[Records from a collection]
================================
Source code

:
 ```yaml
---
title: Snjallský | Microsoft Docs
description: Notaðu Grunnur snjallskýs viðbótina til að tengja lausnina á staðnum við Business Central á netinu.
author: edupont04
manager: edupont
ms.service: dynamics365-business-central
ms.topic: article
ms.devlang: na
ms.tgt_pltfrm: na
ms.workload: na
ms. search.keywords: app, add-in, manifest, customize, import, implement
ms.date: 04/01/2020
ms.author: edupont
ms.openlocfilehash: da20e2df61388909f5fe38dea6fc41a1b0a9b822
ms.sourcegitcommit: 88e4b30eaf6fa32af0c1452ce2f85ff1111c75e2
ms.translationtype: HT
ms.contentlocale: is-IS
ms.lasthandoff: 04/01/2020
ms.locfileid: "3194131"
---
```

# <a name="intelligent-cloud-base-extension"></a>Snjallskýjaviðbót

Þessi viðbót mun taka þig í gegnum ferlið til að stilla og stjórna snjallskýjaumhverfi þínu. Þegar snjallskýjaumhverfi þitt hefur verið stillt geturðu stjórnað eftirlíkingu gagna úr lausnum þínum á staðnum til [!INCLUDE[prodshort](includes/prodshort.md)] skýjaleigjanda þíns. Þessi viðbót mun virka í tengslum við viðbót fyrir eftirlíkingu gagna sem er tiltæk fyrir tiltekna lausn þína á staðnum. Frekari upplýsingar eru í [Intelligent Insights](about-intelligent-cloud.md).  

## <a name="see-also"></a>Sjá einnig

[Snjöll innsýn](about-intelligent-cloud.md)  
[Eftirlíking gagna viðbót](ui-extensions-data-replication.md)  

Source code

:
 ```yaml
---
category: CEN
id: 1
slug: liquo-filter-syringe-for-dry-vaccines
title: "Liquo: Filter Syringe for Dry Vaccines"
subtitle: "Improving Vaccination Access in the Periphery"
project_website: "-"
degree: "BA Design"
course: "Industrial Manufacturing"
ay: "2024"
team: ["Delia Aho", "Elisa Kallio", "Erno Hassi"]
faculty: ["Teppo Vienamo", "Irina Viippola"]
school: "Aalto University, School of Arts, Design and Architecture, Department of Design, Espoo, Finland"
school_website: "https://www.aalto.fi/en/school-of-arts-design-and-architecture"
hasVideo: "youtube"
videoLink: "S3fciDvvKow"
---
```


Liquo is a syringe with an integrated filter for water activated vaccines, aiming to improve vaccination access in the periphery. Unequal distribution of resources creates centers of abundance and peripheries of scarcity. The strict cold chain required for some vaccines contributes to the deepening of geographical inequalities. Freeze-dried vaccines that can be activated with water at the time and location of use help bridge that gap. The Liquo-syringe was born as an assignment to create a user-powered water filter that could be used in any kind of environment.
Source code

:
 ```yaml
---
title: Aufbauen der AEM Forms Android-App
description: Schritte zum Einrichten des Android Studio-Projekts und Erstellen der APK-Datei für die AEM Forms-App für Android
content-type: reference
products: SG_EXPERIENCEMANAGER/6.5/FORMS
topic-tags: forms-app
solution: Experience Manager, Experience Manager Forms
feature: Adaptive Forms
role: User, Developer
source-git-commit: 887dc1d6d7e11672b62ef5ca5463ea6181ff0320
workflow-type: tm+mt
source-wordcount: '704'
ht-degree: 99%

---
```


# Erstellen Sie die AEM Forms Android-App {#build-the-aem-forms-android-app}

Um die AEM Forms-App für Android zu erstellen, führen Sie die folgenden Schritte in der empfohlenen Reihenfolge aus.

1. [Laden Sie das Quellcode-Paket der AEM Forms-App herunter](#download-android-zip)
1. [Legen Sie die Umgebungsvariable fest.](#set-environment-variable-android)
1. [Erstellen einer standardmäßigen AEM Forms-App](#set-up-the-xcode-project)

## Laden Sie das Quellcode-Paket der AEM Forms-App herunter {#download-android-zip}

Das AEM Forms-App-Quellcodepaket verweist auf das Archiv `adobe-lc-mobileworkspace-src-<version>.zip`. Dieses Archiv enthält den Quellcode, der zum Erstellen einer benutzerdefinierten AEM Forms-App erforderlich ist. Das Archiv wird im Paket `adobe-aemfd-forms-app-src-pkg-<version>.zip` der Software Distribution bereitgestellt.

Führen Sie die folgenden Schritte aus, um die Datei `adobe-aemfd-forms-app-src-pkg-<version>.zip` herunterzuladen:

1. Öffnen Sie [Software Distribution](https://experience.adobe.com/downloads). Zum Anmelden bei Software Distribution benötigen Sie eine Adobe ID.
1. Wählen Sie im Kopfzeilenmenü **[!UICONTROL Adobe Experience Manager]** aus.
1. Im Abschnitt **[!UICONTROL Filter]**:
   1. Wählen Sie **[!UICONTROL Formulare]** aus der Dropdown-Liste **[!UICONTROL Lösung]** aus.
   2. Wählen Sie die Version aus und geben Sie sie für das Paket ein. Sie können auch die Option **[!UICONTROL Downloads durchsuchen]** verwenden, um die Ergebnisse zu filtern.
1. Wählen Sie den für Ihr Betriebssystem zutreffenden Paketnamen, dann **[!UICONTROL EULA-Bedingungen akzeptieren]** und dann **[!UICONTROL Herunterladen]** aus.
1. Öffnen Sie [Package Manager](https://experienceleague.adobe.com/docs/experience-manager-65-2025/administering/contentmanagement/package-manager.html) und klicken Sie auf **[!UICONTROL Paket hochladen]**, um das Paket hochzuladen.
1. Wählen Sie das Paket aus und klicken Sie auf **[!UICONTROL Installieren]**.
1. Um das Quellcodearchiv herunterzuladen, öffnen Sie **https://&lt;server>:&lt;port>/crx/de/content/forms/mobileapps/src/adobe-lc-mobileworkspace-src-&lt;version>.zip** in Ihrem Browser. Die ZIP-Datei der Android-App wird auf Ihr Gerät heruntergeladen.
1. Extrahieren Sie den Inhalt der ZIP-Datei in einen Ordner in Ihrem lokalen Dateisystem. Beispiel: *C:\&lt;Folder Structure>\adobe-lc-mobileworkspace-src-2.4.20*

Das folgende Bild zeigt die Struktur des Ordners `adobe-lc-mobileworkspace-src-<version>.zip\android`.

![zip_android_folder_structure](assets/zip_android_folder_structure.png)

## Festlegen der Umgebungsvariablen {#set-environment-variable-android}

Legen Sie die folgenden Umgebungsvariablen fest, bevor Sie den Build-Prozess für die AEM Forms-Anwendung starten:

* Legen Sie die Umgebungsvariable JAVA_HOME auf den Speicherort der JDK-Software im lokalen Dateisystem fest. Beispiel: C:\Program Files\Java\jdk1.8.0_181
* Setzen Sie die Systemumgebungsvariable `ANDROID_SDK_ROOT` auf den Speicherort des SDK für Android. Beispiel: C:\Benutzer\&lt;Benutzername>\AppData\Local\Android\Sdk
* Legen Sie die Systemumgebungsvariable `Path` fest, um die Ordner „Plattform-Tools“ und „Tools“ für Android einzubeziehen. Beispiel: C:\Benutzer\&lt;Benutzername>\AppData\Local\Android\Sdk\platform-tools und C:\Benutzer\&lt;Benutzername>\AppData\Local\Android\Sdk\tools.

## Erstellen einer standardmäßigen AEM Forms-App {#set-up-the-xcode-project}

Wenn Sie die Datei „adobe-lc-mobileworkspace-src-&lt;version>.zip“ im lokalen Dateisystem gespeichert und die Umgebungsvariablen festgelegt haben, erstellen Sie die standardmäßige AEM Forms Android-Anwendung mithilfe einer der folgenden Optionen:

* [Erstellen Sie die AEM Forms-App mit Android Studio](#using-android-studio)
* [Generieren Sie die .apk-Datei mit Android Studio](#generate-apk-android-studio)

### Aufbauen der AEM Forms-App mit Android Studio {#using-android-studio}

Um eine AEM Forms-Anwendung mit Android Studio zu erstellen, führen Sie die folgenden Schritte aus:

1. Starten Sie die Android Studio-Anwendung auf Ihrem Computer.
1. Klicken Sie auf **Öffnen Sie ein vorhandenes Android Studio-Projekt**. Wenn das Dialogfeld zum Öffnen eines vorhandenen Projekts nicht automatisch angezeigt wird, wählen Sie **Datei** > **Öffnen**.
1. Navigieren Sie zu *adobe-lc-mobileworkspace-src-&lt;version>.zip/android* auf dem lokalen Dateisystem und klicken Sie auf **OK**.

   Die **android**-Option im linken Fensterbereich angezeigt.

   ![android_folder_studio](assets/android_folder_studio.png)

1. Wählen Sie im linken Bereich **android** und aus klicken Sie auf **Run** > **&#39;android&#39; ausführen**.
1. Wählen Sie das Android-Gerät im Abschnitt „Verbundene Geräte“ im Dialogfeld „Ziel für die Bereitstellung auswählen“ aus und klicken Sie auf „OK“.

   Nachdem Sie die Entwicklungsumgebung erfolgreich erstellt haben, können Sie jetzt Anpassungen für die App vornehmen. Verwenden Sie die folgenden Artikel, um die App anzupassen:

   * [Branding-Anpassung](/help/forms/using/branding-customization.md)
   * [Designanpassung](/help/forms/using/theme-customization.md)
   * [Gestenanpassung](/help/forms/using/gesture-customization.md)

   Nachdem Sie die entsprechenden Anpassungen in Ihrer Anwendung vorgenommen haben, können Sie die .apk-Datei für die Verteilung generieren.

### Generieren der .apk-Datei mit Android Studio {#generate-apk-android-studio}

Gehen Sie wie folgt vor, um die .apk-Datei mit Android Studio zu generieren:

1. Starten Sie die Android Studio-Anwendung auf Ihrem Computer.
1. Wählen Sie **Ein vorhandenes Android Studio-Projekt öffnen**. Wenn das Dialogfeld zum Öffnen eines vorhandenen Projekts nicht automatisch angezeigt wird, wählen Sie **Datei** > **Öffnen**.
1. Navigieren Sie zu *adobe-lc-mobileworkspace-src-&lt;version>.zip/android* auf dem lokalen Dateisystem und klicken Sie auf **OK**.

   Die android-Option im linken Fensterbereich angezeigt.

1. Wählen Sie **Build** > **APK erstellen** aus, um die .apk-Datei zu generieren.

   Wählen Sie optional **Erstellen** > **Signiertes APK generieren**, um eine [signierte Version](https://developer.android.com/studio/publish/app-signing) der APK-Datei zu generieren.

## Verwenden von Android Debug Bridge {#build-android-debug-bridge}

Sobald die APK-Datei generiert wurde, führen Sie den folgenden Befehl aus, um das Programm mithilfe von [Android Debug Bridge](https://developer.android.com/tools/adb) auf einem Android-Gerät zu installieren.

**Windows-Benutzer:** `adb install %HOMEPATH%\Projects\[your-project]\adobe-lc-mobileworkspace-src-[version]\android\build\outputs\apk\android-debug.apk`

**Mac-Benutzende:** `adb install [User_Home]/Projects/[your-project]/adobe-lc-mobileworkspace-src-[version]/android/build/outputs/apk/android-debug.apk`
================================
- _Work instructions_
A complete answer reproduces every line of the records in which the word "your" occurs.

- _Completed task_
**Windows-Benutzer:** `adb install %HOMEPATH%\Projects\[your-project]\adobe-lc-mobileworkspace-src-[version]\android\build\outputs\apk\android-debug.apk`
**Mac-Benutzende:** `adb install [User_Home]/Projects/[your-project]/adobe-lc-mobileworkspace-src-[version]/android/build/outputs/apk/android-debug.apk`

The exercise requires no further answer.